→ **WHAT THE TASK REQUIRES**: Copy each line from the records below in which the word "이용하여" is found.

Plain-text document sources
- - - - -

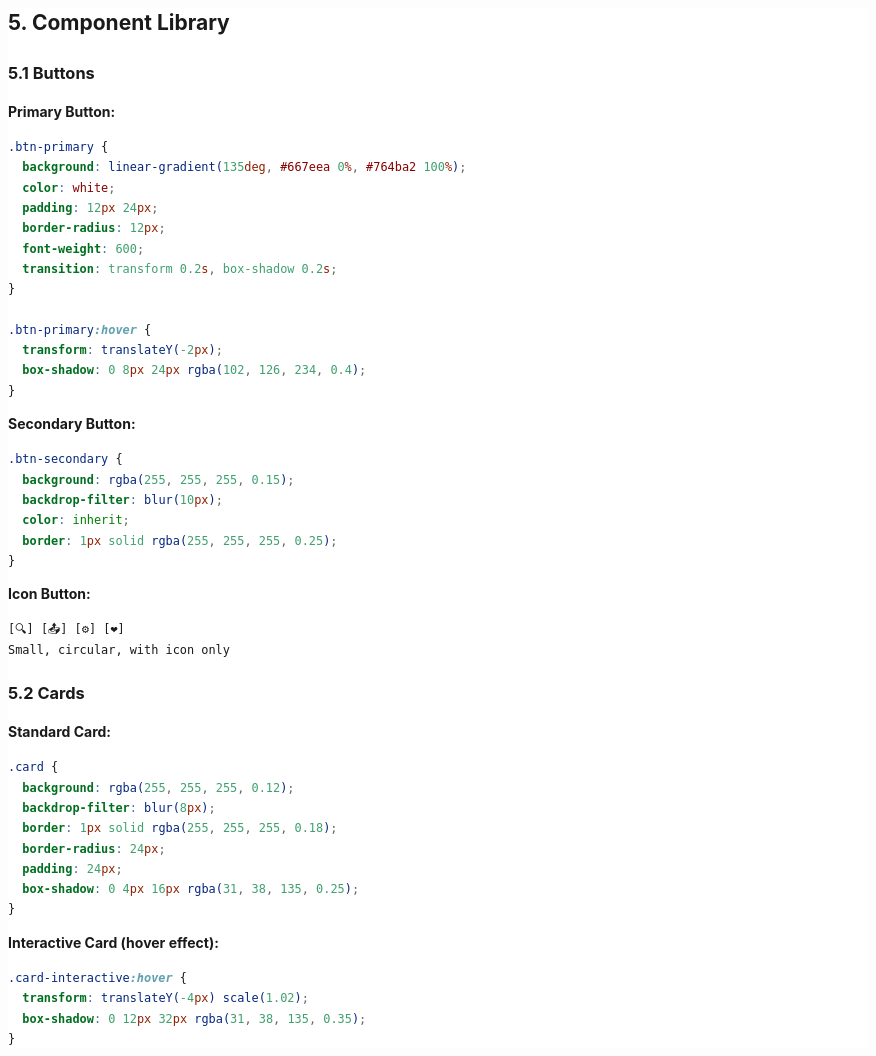 
## 5. Component Library

### 5.1 Buttons

**Primary Button:**
```css
.btn-primary {
  background: linear-gradient(135deg, #667eea 0%, #764ba2 100%);
  color: white;
  padding: 12px 24px;
  border-radius: 12px;
  font-weight: 600;
  transition: transform 0.2s, box-shadow 0.2s;
}

.btn-primary:hover {
  transform: translateY(-2px);
  box-shadow: 0 8px 24px rgba(102, 126, 234, 0.4);
}
```

**Secondary Button:**
```css
.btn-secondary {
  background: rgba(255, 255, 255, 0.15);
  backdrop-filter: blur(10px);
  color: inherit;
  border: 1px solid rgba(255, 255, 255, 0.25);
}
```

**Icon Button:**
```
[🔍] [📤] [⚙️] [❤️]
Small, circular, with icon only
```

### 5.2 Cards

**Standard Card:**
```css
.card {
  background: rgba(255, 255, 255, 0.12);
  backdrop-filter: blur(8px);
  border: 1px solid rgba(255, 255, 255, 0.18);
  border-radius: 24px;
  padding: 24px;
  box-shadow: 0 4px 16px rgba(31, 38, 135, 0.25);
}
```

**Interactive Card (hover effect):**
```css
.card-interactive:hover {
  transform: translateY(-4px) scale(1.02);
  box-shadow: 0 12px 32px rgba(31, 38, 135, 0.35);
}
```
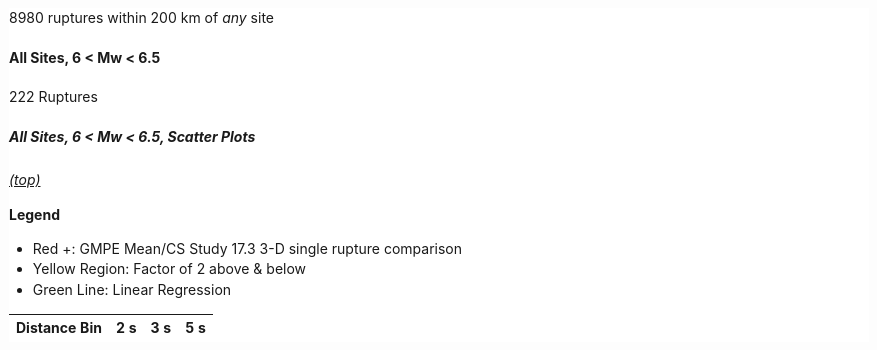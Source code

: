 8980 ruptures within 200 km of *any* site
#### All Sites, 6 < Mw < 6.5
222 Ruptures
##### All Sites, 6 < Mw < 6.5, Scatter Plots
*[(top)](#table-of-contents)*

**Legend**
* Red +: GMPE Mean/CS Study 17.3 3-D single rupture comparison
* Yellow Region: Factor of 2 above & below
* Green Line: Linear Regression

| **Distance Bin** | **2 s** | **3 s** | **5 s** |
|-----|-----|-----|-----|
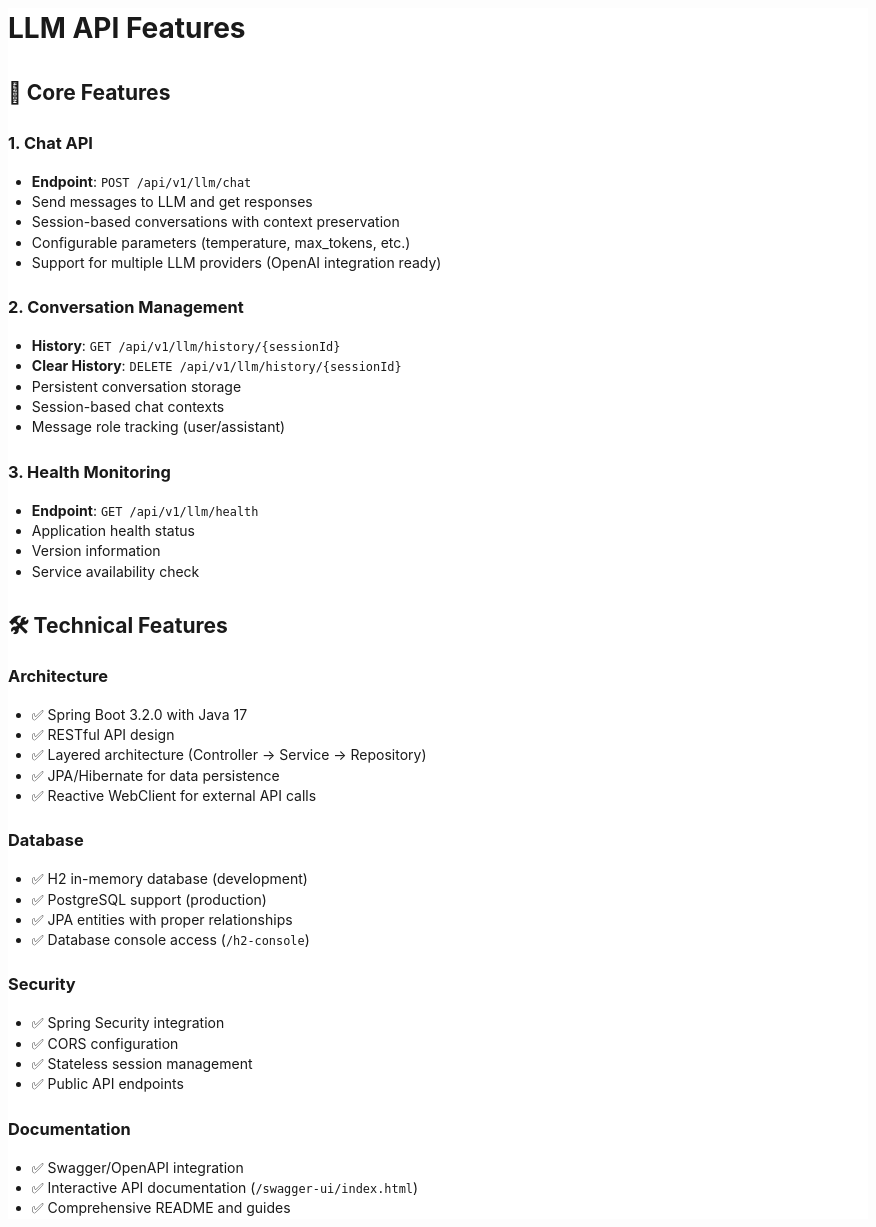 # LLM API Features

## 🚀 Core Features

### 1. **Chat API**
- **Endpoint**: `POST /api/v1/llm/chat`
- Send messages to LLM and get responses
- Session-based conversations with context preservation
- Configurable parameters (temperature, max_tokens, etc.)
- Support for multiple LLM providers (OpenAI integration ready)

### 2. **Conversation Management**
- **History**: `GET /api/v1/llm/history/{sessionId}`
- **Clear History**: `DELETE /api/v1/llm/history/{sessionId}`
- Persistent conversation storage
- Session-based chat contexts
- Message role tracking (user/assistant)

### 3. **Health Monitoring**
- **Endpoint**: `GET /api/v1/llm/health`
- Application health status
- Version information
- Service availability check

## 🛠️ Technical Features

### **Architecture**
- ✅ Spring Boot 3.2.0 with Java 17
- ✅ RESTful API design
- ✅ Layered architecture (Controller → Service → Repository)
- ✅ JPA/Hibernate for data persistence
- ✅ Reactive WebClient for external API calls

### **Database**
- ✅ H2 in-memory database (development)
- ✅ PostgreSQL support (production)
- ✅ JPA entities with proper relationships
- ✅ Database console access (`/h2-console`)

### **Security**
- ✅ Spring Security integration
- ✅ CORS configuration
- ✅ Stateless session management
- ✅ Public API endpoints

### **Documentation**
- ✅ Swagger/OpenAPI integration
- ✅ Interactive API documentation (`/swagger-ui/index.html`)
- ✅ Comprehensive README and guides
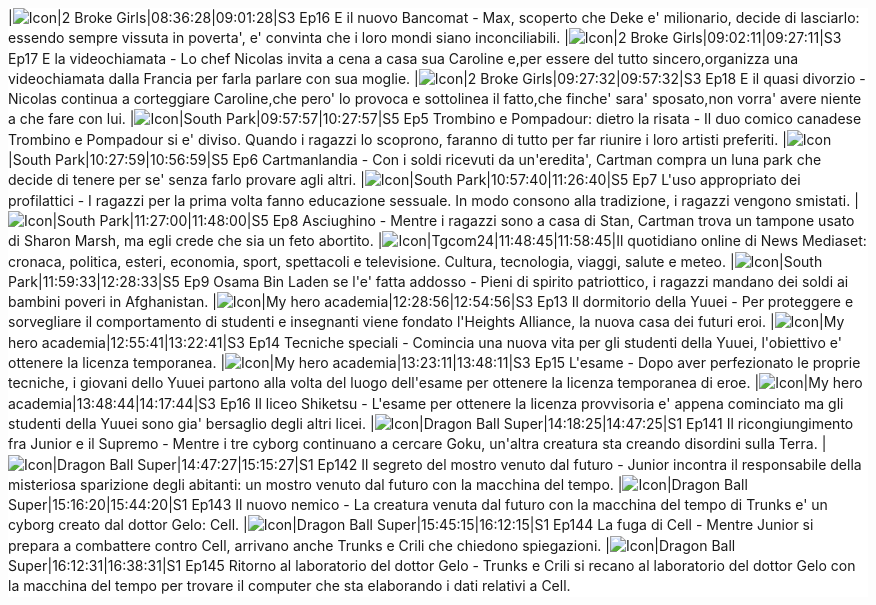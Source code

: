 |![Icon](https://guidatv.sky.it/uuid/1599d0e0-157f-4ca5-9394-c0dcb7dd049c/cover?md5ChecksumParam=5e1a9bf285c87cb0c2875fe1d7068788)|2 Broke Girls|08:36:28|09:01:28|S3 Ep16 E il nuovo Bancomat - Max, scoperto che Deke e&#039; milionario, decide di lasciarlo: essendo sempre vissuta in poverta&#039;, e&#039; convinta che i loro mondi siano inconciliabili.
|![Icon](https://guidatv.sky.it/uuid/2140bcf6-7e86-4de9-9b40-fa16a456b108/cover?md5ChecksumParam=5e1a9bf285c87cb0c2875fe1d7068788)|2 Broke Girls|09:02:11|09:27:11|S3 Ep17 E la videochiamata - Lo chef Nicolas invita a cena a casa sua Caroline e,per essere del tutto sincero,organizza una videochiamata dalla Francia per farla parlare con sua moglie.
|![Icon](https://guidatv.sky.it/uuid/37e13b49-a54e-45cb-8bd9-31f5ef0e3d6f/cover?md5ChecksumParam=5e1a9bf285c87cb0c2875fe1d7068788)|2 Broke Girls|09:27:32|09:57:32|S3 Ep18 E il quasi divorzio - Nicolas continua a corteggiare Caroline,che pero&#039; lo provoca e sottolinea il fatto,che finche&#039; sara&#039; sposato,non vorra&#039; avere niente a che fare con lui.
|![Icon](https://guidatv.sky.it/uuid/b071e9cf-2a6e-4485-abe8-3a11bba448d0/cover?md5ChecksumParam=876b8a8fcbd4af1d999042bf35e1b67e)|South Park|09:57:57|10:27:57|S5 Ep5 Trombino e Pompadour: dietro la risata - Il duo comico canadese Trombino e Pompadour si e&#039; diviso. Quando i ragazzi lo scoprono, faranno di tutto per far riunire i loro artisti preferiti.
|![Icon](https://guidatv.sky.it/uuid/22f9b8c8-d4f8-4091-a3c1-c0770945bf89/cover?md5ChecksumParam=876b8a8fcbd4af1d999042bf35e1b67e)|South Park|10:27:59|10:56:59|S5 Ep6 Cartmanlandia - Con i soldi ricevuti da un&#039;eredita&#039;, Cartman compra un luna park che decide di tenere per se&#039; senza farlo provare agli altri.
|![Icon](https://guidatv.sky.it/uuid/ea586d41-d530-4de1-88a5-4e213688b6c7/cover?md5ChecksumParam=876b8a8fcbd4af1d999042bf35e1b67e)|South Park|10:57:40|11:26:40|S5 Ep7 L&#039;uso appropriato dei profilattici - I ragazzi per la prima volta fanno educazione sessuale. In modo consono alla tradizione, i ragazzi vengono smistati.
|![Icon](https://guidatv.sky.it/uuid/4230866c-e71f-424a-b16c-373dda18b331/cover?md5ChecksumParam=876b8a8fcbd4af1d999042bf35e1b67e)|South Park|11:27:00|11:48:00|S5 Ep8 Asciughino - Mentre i ragazzi sono a casa di Stan, Cartman trova un tampone usato di Sharon Marsh, ma egli crede che sia un feto abortito.
|![Icon](https://guidatv.sky.it/uuid/df42e3f7-772e-4b4d-b61e-6f07a3766b0e/cover?md5ChecksumParam=a4e40f0d70d0e5d70cc74c6c18708ce7)|Tgcom24|11:48:45|11:58:45|Il quotidiano online di News Mediaset: cronaca, politica, esteri, economia, sport, spettacoli e televisione. Cultura, tecnologia, viaggi, salute e meteo.
|![Icon](https://guidatv.sky.it/uuid/846315cf-410c-4a45-b317-acd6396a55a7/cover?md5ChecksumParam=876b8a8fcbd4af1d999042bf35e1b67e)|South Park|11:59:33|12:28:33|S5 Ep9 Osama Bin Laden se l&#039;e&#039; fatta addosso - Pieni di spirito patriottico, i ragazzi mandano dei soldi ai bambini poveri in Afghanistan.
|![Icon](https://guidatv.sky.it/uuid/a1ca0ffb-4a8f-4fc6-8aa9-a2b21c1ce763/cover?md5ChecksumParam=4134967b8f2ebd57c38e983a4dc316a6)|My hero academia|12:28:56|12:54:56|S3 Ep13 Il dormitorio della Yuuei - Per proteggere e sorvegliare il comportamento di studenti e insegnanti viene fondato l&#039;Heights Alliance, la nuova casa dei futuri eroi.
|![Icon](https://guidatv.sky.it/uuid/fcdffb9d-1cb3-4f96-8cee-4d1c381a155b/cover?md5ChecksumParam=4134967b8f2ebd57c38e983a4dc316a6)|My hero academia|12:55:41|13:22:41|S3 Ep14 Tecniche speciali - Comincia una nuova vita per gli studenti della Yuuei, l&#039;obiettivo e&#039; ottenere la licenza temporanea.
|![Icon](https://guidatv.sky.it/uuid/2c604948-8a3b-4e55-951e-275e1cdab157/cover?md5ChecksumParam=4134967b8f2ebd57c38e983a4dc316a6)|My hero academia|13:23:11|13:48:11|S3 Ep15 L&#039;esame - Dopo aver perfezionato le proprie tecniche, i giovani dello Yuuei partono alla volta del luogo dell&#039;esame per ottenere la licenza temporanea di eroe.
|![Icon](https://guidatv.sky.it/uuid/24140c29-058b-4241-98c5-2a122302a8f5/cover?md5ChecksumParam=4134967b8f2ebd57c38e983a4dc316a6)|My hero academia|13:48:44|14:17:44|S3 Ep16 Il liceo Shiketsu - L&#039;esame per ottenere la licenza provvisoria e&#039; appena cominciato ma gli studenti della Yuuei sono gia&#039; bersaglio degli altri licei.
|![Icon](https://guidatv.sky.it/uuid/74337a69-37f8-41ad-bec4-c4884324593f/cover?md5ChecksumParam=2ac57524f540e433cfa12777174963c2)|Dragon Ball Super|14:18:25|14:47:25|S1 Ep141 Il ricongiungimento fra Junior e il Supremo - Mentre i tre cyborg continuano a cercare Goku, un&#039;altra creatura sta creando disordini sulla Terra.
|![Icon](https://guidatv.sky.it/uuid/afef447c-3fb0-4f3b-8130-18e6892c9e2d/cover?md5ChecksumParam=2ac57524f540e433cfa12777174963c2)|Dragon Ball Super|14:47:27|15:15:27|S1 Ep142 Il segreto del mostro venuto dal futuro - Junior incontra il responsabile della misteriosa sparizione degli abitanti: un mostro venuto dal futuro con la macchina del tempo.
|![Icon](https://guidatv.sky.it/uuid/cd623094-0fd5-4f8d-a48c-c816675fd1db/cover?md5ChecksumParam=2ac57524f540e433cfa12777174963c2)|Dragon Ball Super|15:16:20|15:44:20|S1 Ep143 Il nuovo nemico - La creatura venuta dal futuro con la macchina del tempo di Trunks e&#039; un cyborg creato dal dottor Gelo: Cell.
|![Icon](https://guidatv.sky.it/uuid/44f087f7-3890-48a7-9f4f-98eb54433b53/cover?md5ChecksumParam=2ac57524f540e433cfa12777174963c2)|Dragon Ball Super|15:45:15|16:12:15|S1 Ep144 La fuga di Cell - Mentre Junior si prepara a combattere contro Cell, arrivano anche Trunks e Crili che chiedono spiegazioni.
|![Icon](https://guidatv.sky.it/uuid/f99547c7-b575-4038-80b7-f4125dcc6289/cover?md5ChecksumParam=2ac57524f540e433cfa12777174963c2)|Dragon Ball Super|16:12:31|16:38:31|S1 Ep145 Ritorno al laboratorio del dottor Gelo - Trunks e Crili si recano al laboratorio del dottor Gelo con la macchina del tempo per trovare il computer che sta elaborando i dati relativi a Cell.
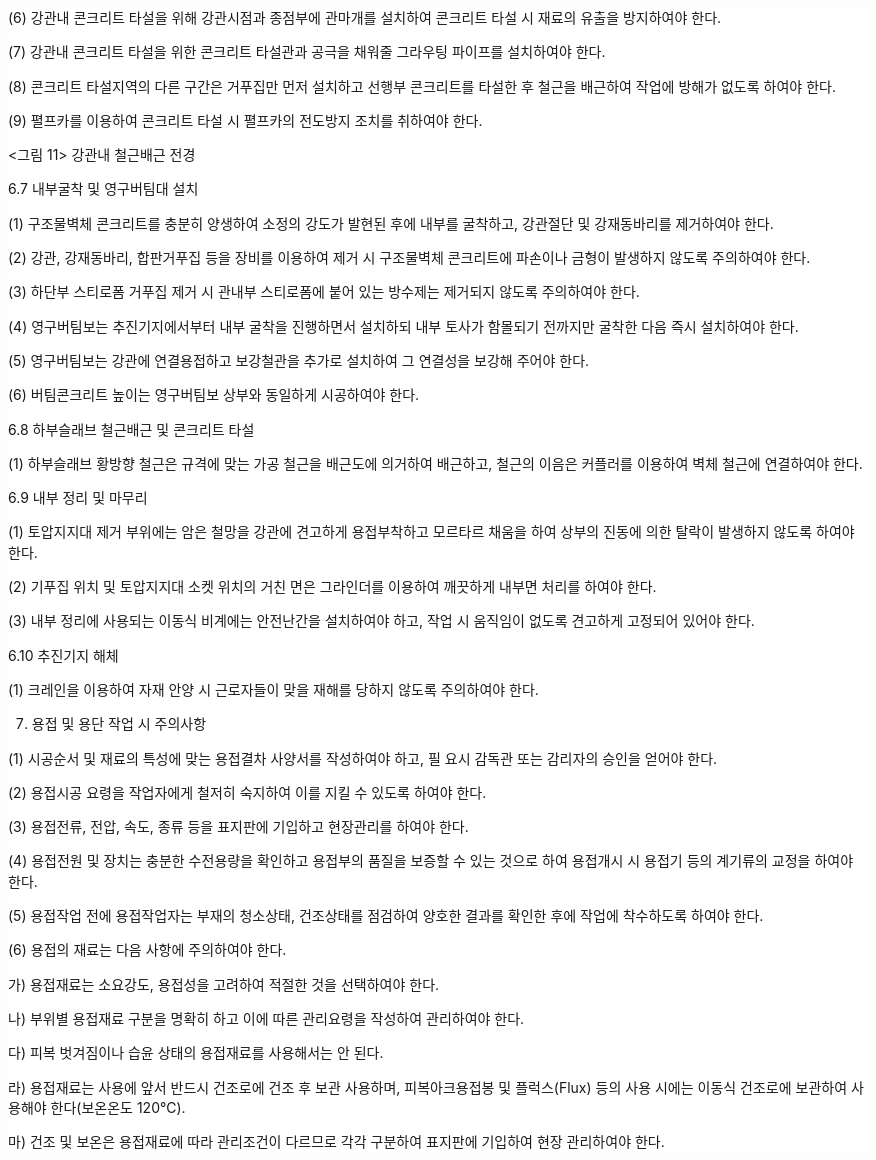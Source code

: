 (6) 강관내 콘크리트 타설을 위해 강관시점과 종점부에 관마개를 설치하여 콘크리트 타설 시 재료의 유출을 방지하여야 한다.

(7) 강관내 콘크리트 타설을 위한 콘크리트 타설관과 공극을 채워줄 그라우팅 파이프를 설치하여야 한다.

(8) 콘크리트 타설지역의 다른 구간은 거푸집만 먼저 설치하고 선행부 콘크리트를 타설한 후 철근을 배근하여 작업에 방해가 없도록 하여야 한다.

(9) 펼프카를 이용하여 콘크리트 타설 시 펼프카의 전도방지 조치를 취하여야 한다.

<그림 11> 강관내 철근배근 전경

6.7 내부굴착 및 영구버팀대 설치

(1) 구조물벽체 콘크리트를 충분히 양생하여 소정의 강도가 발현된 후에 내부를 굴착하고, 강관절단 및 강재동바리를 제거하여야 한다.

(2) 강관, 강재동바리, 합판거푸집 등을 장비를 이용하여 제거 시 구조물벽체 콘크리트에 파손이나 금형이 발생하지 않도록 주의하여야 한다.

(3) 하단부 스티로폼 거푸집 제거 시 관내부 스티로폼에 붙어 있는 방수제는 제거되지 않도록 주의하여야 한다.

(4) 영구버팀보는 추진기지에서부터 내부 굴착을 진행하면서 설치하되 내부 토사가 함몰되기 전까지만 굴착한 다음 즉시 설치하여야 한다.

(5) 영구버팀보는 강관에 연결용접하고 보강철관을 추가로 설치하여 그 연결성을 보강해 주어야 한다.

(6) 버팀콘크리트 높이는 영구버팀보 상부와 동일하게 시공하여야 한다.

6.8 하부슬래브 철근배근 및 콘크리트 타설

(1) 하부슬래브 황방향 철근은 규격에 맞는 가공 철근을 배근도에 의거하여 배근하고, 철근의 이음은 커플러를 이용하여 벽체 철근에 연결하여야 한다.

6.9 내부 정리 및 마무리

(1) 토압지지대 제거 부위에는 암은 철망을 강관에 견고하게 용접부착하고 모르타르 채움을 하여 상부의 진동에 의한 탈락이 발생하지 않도록 하여야 한다.

(2) 기푸집 위치 및 토압지지대 소켓 위치의 거친 면은 그라인더를 이용하여 깨끗하게 내부면 처리를 하여야 한다.

(3) 내부 정리에 사용되는 이동식 비계에는 안전난간을 설치하여야 하고, 작업 시 움직임이 없도록 견고하게 고정되어 있어야 한다.

6.10 추진기지 해체

(1) 크레인을 이용하여 자재 안양 시 근로자들이 맞을 재해를 당하지 않도록 주의하여야 한다.

7. 용접 및 용단 작업 시 주의사항

(1) 시공순서 및 재료의 특성에 맞는 용접결차 사양서를 작성하여야 하고, 필 요시 감독관 또는 감리자의 승인을 얻어야 한다.

(2) 용접시공 요령을 작업자에게 철저히 숙지하여 이를 지킬 수 있도록 하여야 한다.

(3) 용접전류, 전압, 속도, 종류 등을 표지판에 기입하고 현장관리를 하여야 한다.

(4) 용접전원 및 장치는 충분한 수전용량을 확인하고 용접부의 품질을 보증할 수 있는 것으로 하여 용접개시 시 용접기 등의 계기류의 교정을 하여야 한다.

(5) 용접작업 전에 용접작업자는 부재의 청소상태, 건조상태를 점검하여 양호한 결과를 확인한 후에 작업에 착수하도록 하여야 한다.

(6) 용접의 재료는 다음 사항에 주의하여야 한다.

가) 용접재료는 소요강도, 용접성을 고려하여 적절한 것을 선택하여야 한다.

나) 부위별 용접재료 구분을 명확히 하고 이에 따른 관리요령을 작성하여 관리하여야 한다.

다) 피복 벗겨짐이나 습윤 상태의 용접재료를 사용해서는 안 된다.

라) 용접재료는 사용에 앞서 반드시 건조로에 건조 후 보관 사용하며, 피복아크용접봉 및 플럭스(Flux) 등의 사용 시에는 이동식 건조로에 보관하여 사용해야 한다(보온온도 120℃).

마) 건조 및 보온은 용접재료에 따라 관리조건이 다르므로 각각 구분하여 표지판에 기입하여 현장 관리하여야 한다.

- - - - -

→ **EXERCISE ANSWER**:
(9) 펼프카를 이용하여 콘크리트 타설 시 펼프카의 전도방지 조치를 취하여야 한다.
(2) 강관, 강재동바리, 합판거푸집 등을 장비를 이용하여 제거 시 구조물벽체 콘크리트에 파손이나 금형이 발생하지 않도록 주의하여야 한다.
(1) 하부슬래브 황방향 철근은 규격에 맞는 가공 철근을 배근도에 의거하여 배근하고, 철근의 이음은 커플러를 이용하여 벽체 철근에 연결하여야 한다.
(2) 기푸집 위치 및 토압지지대 소켓 위치의 거친 면은 그라인더를 이용하여 깨끗하게 내부면 처리를 하여야 한다.
(1) 크레인을 이용하여 자재 안양 시 근로자들이 맞을 재해를 당하지 않도록 주의하여야 한다.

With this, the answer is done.